** Data extract follows **
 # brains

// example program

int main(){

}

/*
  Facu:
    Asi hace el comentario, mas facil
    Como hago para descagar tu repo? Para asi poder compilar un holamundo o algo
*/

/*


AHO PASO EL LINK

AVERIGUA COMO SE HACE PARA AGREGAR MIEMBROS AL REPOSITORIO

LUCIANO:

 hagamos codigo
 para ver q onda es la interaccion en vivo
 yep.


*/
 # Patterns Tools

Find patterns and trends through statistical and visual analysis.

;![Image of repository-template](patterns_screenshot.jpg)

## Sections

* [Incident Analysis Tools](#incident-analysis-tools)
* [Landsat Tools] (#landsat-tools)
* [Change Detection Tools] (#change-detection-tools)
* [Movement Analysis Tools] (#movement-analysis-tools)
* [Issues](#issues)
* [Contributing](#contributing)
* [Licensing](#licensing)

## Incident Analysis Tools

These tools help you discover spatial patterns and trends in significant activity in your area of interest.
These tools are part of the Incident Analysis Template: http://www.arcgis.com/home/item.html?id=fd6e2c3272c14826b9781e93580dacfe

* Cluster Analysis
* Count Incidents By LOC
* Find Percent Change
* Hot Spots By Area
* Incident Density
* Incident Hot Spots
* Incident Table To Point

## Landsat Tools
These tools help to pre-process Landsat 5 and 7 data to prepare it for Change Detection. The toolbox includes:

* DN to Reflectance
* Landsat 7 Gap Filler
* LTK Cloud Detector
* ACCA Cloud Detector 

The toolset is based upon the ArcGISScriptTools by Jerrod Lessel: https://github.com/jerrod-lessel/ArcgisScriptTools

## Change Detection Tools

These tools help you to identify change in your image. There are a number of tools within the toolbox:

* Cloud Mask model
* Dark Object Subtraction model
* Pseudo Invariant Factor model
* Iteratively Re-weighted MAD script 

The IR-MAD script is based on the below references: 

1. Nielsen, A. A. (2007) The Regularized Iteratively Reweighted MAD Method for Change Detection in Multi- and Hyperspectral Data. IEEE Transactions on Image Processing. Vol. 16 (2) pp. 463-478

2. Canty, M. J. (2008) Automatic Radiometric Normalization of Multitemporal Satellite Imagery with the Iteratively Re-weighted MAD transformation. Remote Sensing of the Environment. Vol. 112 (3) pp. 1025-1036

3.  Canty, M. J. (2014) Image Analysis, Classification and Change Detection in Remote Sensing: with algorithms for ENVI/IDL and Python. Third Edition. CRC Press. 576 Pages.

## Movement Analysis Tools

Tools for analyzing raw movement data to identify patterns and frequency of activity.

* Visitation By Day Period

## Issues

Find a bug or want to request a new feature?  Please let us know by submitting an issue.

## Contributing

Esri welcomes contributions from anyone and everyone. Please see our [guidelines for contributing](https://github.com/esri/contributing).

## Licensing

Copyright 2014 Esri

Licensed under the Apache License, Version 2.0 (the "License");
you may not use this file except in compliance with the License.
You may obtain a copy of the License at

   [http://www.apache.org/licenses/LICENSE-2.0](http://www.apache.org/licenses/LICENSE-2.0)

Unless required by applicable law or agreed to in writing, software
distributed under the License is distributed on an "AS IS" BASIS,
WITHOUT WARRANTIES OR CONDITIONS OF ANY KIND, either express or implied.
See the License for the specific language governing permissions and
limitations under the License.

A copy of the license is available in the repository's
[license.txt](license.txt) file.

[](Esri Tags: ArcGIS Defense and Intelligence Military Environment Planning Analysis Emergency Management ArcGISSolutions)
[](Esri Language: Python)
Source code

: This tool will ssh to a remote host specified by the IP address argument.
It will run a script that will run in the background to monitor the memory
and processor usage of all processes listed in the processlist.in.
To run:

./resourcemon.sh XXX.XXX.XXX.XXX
** End of Data extract **
Both end lines included, restate word for word the lines above from the line with "Cloud Mask model" to the line with "distributed under the", and nothing else.

* Cloud Mask model
* Dark Object Subtraction model
* Pseudo Invariant Factor model
* Iteratively Re-weighted MAD script 

The IR-MAD script is based on the below references: 

1. Nielsen, A. A. (2007) The Regularized Iteratively Reweighted MAD Method for Change Detection in Multi- and Hyperspectral Data. IEEE Transactions on Image Processing. Vol. 16 (2) pp. 463-478

2. Canty, M. J. (2008) Automatic Radiometric Normalization of Multitemporal Satellite Imagery with the Iteratively Re-weighted MAD transformation. Remote Sensing of the Environment. Vol. 112 (3) pp. 1025-1036

3.  Canty, M. J. (2014) Image Analysis, Classification and Change Detection in Remote Sensing: with algorithms for ENVI/IDL and Python. Third Edition. CRC Press. 576 Pages.

## Movement Analysis Tools

Tools for analyzing raw movement data to identify patterns and frequency of activity.

* Visitation By Day Period

## Issues

Find a bug or want to request a new feature?  Please let us know by submitting an issue.

## Contributing

Esri welcomes contributions from anyone and everyone. Please see our [guidelines for contributing](https://github.com/esri/contributing).

## Licensing

Copyright 2014 Esri

Licensed under the Apache License, Version 2.0 (the "License");
you may not use this file except in compliance with the License.
You may obtain a copy of the License at

   [http://www.apache.org/licenses/LICENSE-2.0](http://www.apache.org/licenses/LICENSE-2.0)

Unless required by applicable law or agreed to in writing, software
distributed under the License is distributed on an "AS IS" BASIS,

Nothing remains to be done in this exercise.